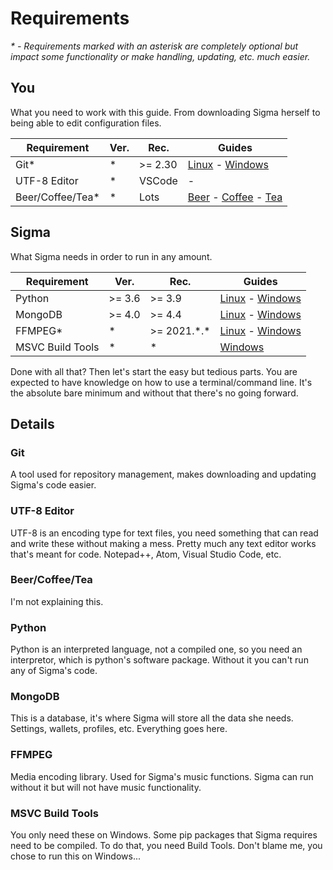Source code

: # Requirements

*\* - Requirements marked with an asterisk are completely optional
but impact some functionality or make handling, updating, etc. much easier.*

## You

What you need to work with this guide.
From downloading Sigma herself to being able to edit configuration files.

| Requirement      | Ver. | Rec.    | Guides                                                                                                                                          |
------------------|------|---------|-------------------------------------------------------------------------------------------------------------------------------------------------
| Git*             | \*   | >= 2.30 | [Linux](../setup/linux/package) - [Windows](../setup/windows/git)                                                                               |
| UTF-8 Editor     | \*   | VSCode  | -                                                                                                                                               |
| Beer/Coffee/Tea* | \*   | Lots    | [Beer](https://www.wikihow.com/Drink-Beer) - [Coffee](https://www.wikihow.com/Start-Drinking-Coffee) - [Tea](https://www.wikihow.com/Drink-Tea) |

## Sigma

What Sigma needs in order to run in any amount.

| Requirement      | Ver.   | Rec.          | Guides                                                               |
------------------|--------|---------------|----------------------------------------------------------------------
| Python           | >= 3.6 | >= 3.9        | [Linux](../setup/linux/python) - [Windows](../setup/windows/python)  |
| MongoDB          | >= 4.0 | >= 4.4        | [Linux](../setup/linux/mongo) - [Windows](../setup/windows/mongo)    |
| FFMPEG*          | \*     | >= 2021.\*.\* | [Linux](../setup/linux/package) - [Windows](../setup/windows/ffmpeg) |
| MSVC Build Tools | \*     | \*            | [Windows](../setup/windows/msvc)                                     

Done with all that? Then let's start the easy but tedious parts.
You are expected to have knowledge on how to use a terminal/command line.
It's the absolute bare minimum and without that there's no going forward.

## Details

### Git

A tool used for repository management,
makes downloading and updating Sigma's code easier.

### UTF-8 Editor

UTF-8 is an encoding type for text files,
you need something that can read and write these without making a mess.
Pretty much any text editor works that's meant for code.
Notepad++, Atom, Visual Studio Code, etc.

### Beer/Coffee/Tea

I'm not explaining this.

### Python

Python is an interpreted language, not a compiled one,
so you need an interpretor, which is python's software package.
Without it you can't run any of Sigma's code.

### MongoDB

This is a database, it's where Sigma will store all the data she needs.
Settings, wallets, profiles, etc. Everything goes here.

### FFMPEG

Media encoding library. Used for Sigma's music functions.
Sigma can run without it but will not have music functionality.

### MSVC Build Tools

You only need these on Windows.
Some pip packages that Sigma requires need to be compiled.
To do that, you need Build Tools.
Don't blame me, you chose to run this on Windows...

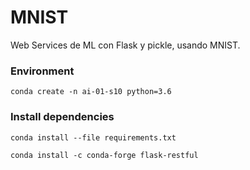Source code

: # MNIST
Web Services de ML con Flask y pickle, usando MNIST.

### Environment

`conda create -n ai-01-s10 python=3.6`

### Install dependencies

`conda install --file requirements.txt`

`conda install -c conda-forge flask-restful`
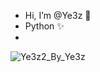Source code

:- Hi, I’m @Ye3z 💫
- Python ✨
- 
![Ye3z2_By_Ye3z](https://github.com/user-attachments/assets/b60ba105-35e7-449c-b00f-3caa74e4e0f8)
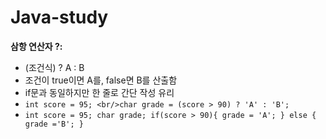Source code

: # Java-study

**삼항 연산자 ?:**
- (조건식) ? A : B 
- 조건이 true이면 A를, false면 B를 산출함
- if문과 동일하지만 한 줄로 간단 작성 유리
- `int score = 95; <br/>char grade = (score > 90) ? 'A' : 'B';`
- `int score = 95;
char grade;
if(score > 90){
  grade = 'A';
} else {
  grade ='B';
}`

***

▶ **What to do**:
The whole listing above, minus its pictures, is what you should write out word for word.

▶ **Exercise answer**:
Source code

: # Requirements

*\* - Requirements marked with an asterisk are completely optional
but impact some functionality or make handling, updating, etc. much easier.*

## You

What you need to work with this guide.
From downloading Sigma herself to being able to edit configuration files.

| Requirement      | Ver. | Rec.    | Guides                                                                                                                                          |
------------------|------|---------|-------------------------------------------------------------------------------------------------------------------------------------------------
| Git*             | \*   | >= 2.30 | [Linux](../setup/linux/package) - [Windows](../setup/windows/git)                                                                               |
| UTF-8 Editor     | \*   | VSCode  | -                                                                                                                                               |
| Beer/Coffee/Tea* | \*   | Lots    | [Beer](https://www.wikihow.com/Drink-Beer) - [Coffee](https://www.wikihow.com/Start-Drinking-Coffee) - [Tea](https://www.wikihow.com/Drink-Tea) |

## Sigma

What Sigma needs in order to run in any amount.

| Requirement      | Ver.   | Rec.          | Guides                                                               |
------------------|--------|---------------|----------------------------------------------------------------------
| Python           | >= 3.6 | >= 3.9        | [Linux](../setup/linux/python) - [Windows](../setup/windows/python)  |
| MongoDB          | >= 4.0 | >= 4.4        | [Linux](../setup/linux/mongo) - [Windows](../setup/windows/mongo)    |
| FFMPEG*          | \*     | >= 2021.\*.\* | [Linux](../setup/linux/package) - [Windows](../setup/windows/ffmpeg) |
| MSVC Build Tools | \*     | \*            | [Windows](../setup/windows/msvc)                                     

Done with all that? Then let's start the easy but tedious parts.
You are expected to have knowledge on how to use a terminal/command line.
It's the absolute bare minimum and without that there's no going forward.

## Details

### Git

A tool used for repository management,
makes downloading and updating Sigma's code easier.

### UTF-8 Editor

UTF-8 is an encoding type for text files,
you need something that can read and write these without making a mess.
Pretty much any text editor works that's meant for code.
Notepad++, Atom, Visual Studio Code, etc.

### Beer/Coffee/Tea

I'm not explaining this.

### Python

Python is an interpreted language, not a compiled one,
so you need an interpretor, which is python's software package.
Without it you can't run any of Sigma's code.

### MongoDB

This is a database, it's where Sigma will store all the data she needs.
Settings, wallets, profiles, etc. Everything goes here.

### FFMPEG

Media encoding library. Used for Sigma's music functions.
Sigma can run without it but will not have music functionality.

### MSVC Build Tools

You only need these on Windows.
Some pip packages that Sigma requires need to be compiled.
To do that, you need Build Tools.
Don't blame me, you chose to run this on Windows...

Source code

: # MNIST
Web Services de ML con Flask y pickle, usando MNIST.

### Environment

`conda create -n ai-01-s10 python=3.6`

### Install dependencies

`conda install --file requirements.txt`

`conda install -c conda-forge flask-restful`
Source code

:- Hi, I’m @Ye3z 💫
- Python ✨
- 
![Ye3z2_By_Ye3z](https://github.com/user-attachments/assets/b60ba105-35e7-449c-b00f-3caa74e4e0f8)
Source code

: # Java-study

**삼항 연산자 ?:**
- (조건식) ? A : B 
- 조건이 true이면 A를, false면 B를 산출함
- if문과 동일하지만 한 줄로 간단 작성 유리
- `int score = 95; <br/>char grade = (score > 90) ? 'A' : 'B';`
- `int score = 95;
char grade;
if(score > 90){
  grade = 'A';
} else {
  grade ='B';
}`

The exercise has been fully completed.